Semistable Reduction of Plane Quartics
Max Schwegele
TL;DR
The paper addresses computing stable reductions of non hyperelliptic genus 3 curves by linking abstract stable models with GIT stable plane models for plane quartics. It proves that a GIT stable plane model exists iff the stable reduction is non hyperelliptic, and that the stable model is the unique minimal semistable model dominating the GIT stable model, with a geometrically explicit contraction of 1 tails to cusps. The approach leverages a detailed analysis of the dualizing sheaf, residue theory on singular fibers, and tail twisting to realize contractions and identify the resulting special fiber structure as either a GIT stable plane quartic or a double conic.
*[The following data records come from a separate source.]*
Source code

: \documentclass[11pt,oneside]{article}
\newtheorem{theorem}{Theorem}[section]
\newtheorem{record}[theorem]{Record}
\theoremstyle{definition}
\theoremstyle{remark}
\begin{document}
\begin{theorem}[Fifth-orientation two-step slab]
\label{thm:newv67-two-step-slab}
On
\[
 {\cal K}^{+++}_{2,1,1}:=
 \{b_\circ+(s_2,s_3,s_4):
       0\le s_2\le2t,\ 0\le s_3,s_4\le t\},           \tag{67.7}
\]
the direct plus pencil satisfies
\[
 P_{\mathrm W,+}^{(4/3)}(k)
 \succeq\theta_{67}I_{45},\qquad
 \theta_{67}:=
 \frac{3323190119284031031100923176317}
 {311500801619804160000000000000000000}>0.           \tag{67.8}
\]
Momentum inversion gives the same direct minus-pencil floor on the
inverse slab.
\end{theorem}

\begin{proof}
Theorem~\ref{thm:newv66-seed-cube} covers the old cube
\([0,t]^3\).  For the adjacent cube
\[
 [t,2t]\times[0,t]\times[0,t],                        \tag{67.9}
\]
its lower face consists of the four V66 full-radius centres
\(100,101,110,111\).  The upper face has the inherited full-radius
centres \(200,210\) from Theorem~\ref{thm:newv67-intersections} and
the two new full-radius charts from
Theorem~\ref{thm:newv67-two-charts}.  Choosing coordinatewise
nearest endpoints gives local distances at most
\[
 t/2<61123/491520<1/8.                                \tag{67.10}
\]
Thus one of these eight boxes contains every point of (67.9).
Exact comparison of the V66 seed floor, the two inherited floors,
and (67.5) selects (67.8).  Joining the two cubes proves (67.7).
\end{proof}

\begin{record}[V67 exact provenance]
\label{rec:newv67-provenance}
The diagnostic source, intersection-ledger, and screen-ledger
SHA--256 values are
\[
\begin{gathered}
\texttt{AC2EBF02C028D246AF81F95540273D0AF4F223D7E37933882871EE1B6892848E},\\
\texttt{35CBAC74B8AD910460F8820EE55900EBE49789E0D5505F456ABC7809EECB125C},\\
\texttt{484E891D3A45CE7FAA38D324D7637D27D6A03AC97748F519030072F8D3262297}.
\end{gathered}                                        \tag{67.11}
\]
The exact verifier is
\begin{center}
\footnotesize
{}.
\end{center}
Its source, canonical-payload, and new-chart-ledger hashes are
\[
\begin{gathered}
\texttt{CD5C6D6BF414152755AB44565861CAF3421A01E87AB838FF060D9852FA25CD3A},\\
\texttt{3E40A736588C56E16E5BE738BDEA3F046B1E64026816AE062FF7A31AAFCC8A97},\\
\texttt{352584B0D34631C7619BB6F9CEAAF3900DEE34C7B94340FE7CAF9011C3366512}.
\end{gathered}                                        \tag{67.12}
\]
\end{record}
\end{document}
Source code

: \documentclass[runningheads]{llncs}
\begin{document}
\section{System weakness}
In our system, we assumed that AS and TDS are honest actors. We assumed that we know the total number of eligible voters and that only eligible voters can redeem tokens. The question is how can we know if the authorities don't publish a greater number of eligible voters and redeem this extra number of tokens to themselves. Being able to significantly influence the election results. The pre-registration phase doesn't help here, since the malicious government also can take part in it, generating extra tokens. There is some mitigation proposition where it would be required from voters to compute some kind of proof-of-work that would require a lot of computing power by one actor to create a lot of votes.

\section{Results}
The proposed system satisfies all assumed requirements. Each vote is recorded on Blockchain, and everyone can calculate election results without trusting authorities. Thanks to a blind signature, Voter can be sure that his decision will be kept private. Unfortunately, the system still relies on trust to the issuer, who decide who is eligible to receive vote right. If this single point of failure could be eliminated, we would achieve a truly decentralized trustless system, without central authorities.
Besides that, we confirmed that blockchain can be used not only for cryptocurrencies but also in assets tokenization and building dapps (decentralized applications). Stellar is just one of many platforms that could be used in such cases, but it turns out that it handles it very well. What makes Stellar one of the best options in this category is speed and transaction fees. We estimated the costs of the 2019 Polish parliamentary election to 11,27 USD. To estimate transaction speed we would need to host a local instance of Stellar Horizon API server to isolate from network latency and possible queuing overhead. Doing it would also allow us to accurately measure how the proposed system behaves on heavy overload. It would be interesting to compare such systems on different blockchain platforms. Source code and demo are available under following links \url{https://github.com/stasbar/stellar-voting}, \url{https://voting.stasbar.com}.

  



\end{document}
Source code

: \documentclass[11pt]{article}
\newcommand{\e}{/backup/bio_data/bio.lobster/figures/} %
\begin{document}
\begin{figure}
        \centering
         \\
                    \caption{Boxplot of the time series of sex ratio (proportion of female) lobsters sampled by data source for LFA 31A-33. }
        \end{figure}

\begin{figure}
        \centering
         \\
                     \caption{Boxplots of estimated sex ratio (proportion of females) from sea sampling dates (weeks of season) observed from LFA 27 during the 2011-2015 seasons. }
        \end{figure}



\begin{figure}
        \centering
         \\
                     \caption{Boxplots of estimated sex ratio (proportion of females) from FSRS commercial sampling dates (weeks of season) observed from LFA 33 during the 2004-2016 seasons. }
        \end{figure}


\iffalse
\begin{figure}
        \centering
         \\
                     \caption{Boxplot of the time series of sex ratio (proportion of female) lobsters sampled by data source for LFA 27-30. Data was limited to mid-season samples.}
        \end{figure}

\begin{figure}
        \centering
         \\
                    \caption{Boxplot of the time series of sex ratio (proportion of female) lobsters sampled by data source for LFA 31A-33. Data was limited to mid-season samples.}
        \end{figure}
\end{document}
This bridge provides a transparent geometric framework for computing stable models by first finding a GIT stable plane model and then resolving cuspidal singularities, with implications for explicit algorithms in arithmetic geometry. The work also clarifies the role of hyperellipticity in obstructing the existence of GIT stable models and delineates the core tail combinatorics that control the reduction type.
Abstract
The Stable Reduction Theorem guarantees that any smooth, projective, geometrically irreducible curve of genus $g \geq 2$ over a discretely valued field admits a unique stable model after a finite field extension. Computing this model is a central problem in arithmetic geometry. For non-hyperelliptic genus $3$ curves, which are canonically embedded as plane quartics, methods like admissible reduction become challenging in small residue characteristics. This thesis establishes a precise connection between the abstractly defined stable model and computationally accessible GIT-stable plane models. We prove that a GIT-stable plane model of a smooth plane quartic exists if and only if its stable reduction is non-hyperelliptic. When this condition holds, we show that the stable model is the unique minimal semistable model that dominates the GIT-stable model. The corresponding domination morphism is geometrically explicit: it contracts the $1$-tails of the stable reduction to cusps on the special fiber of the GIT-stable model and is an immersion elsewhere. This result provides a geometric framework for computing the stable model by first finding a GIT-stable model and then resolving its cuspidal singularities.